Instructions to follow. Look through the data that follows and say how many of its lines contain "components", giving the number only.

Excerpted data.

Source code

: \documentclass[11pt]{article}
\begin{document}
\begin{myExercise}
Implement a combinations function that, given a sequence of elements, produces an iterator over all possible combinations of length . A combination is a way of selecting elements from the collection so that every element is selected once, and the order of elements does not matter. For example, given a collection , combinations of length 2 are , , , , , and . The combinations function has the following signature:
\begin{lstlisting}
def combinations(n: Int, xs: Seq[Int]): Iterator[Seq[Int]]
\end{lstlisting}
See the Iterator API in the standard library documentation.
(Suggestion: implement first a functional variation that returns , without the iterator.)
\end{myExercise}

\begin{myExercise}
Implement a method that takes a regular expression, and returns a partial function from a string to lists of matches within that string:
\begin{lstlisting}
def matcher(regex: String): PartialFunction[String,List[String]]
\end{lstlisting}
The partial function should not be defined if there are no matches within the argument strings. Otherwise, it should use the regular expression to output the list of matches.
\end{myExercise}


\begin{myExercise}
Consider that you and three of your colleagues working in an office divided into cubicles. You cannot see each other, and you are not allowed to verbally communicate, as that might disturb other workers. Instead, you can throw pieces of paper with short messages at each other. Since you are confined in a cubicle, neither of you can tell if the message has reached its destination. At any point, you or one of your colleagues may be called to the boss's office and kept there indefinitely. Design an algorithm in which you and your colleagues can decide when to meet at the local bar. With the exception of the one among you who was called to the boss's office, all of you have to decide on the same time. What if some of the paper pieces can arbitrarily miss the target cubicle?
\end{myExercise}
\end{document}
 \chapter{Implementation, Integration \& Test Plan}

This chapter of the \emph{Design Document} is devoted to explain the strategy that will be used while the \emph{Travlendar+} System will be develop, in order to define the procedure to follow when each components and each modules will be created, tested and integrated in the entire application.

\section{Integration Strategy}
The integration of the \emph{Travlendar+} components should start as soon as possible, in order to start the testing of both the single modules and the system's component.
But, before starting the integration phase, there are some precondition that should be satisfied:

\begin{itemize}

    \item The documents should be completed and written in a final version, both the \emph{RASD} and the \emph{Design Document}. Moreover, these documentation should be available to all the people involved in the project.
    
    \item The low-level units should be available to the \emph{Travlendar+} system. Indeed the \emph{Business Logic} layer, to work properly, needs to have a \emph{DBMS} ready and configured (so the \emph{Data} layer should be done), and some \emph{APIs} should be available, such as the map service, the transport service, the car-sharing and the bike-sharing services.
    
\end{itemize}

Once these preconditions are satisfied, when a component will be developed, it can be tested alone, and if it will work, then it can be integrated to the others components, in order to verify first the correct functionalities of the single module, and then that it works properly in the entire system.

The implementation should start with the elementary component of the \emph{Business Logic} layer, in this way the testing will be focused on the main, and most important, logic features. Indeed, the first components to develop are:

Exercise result. 4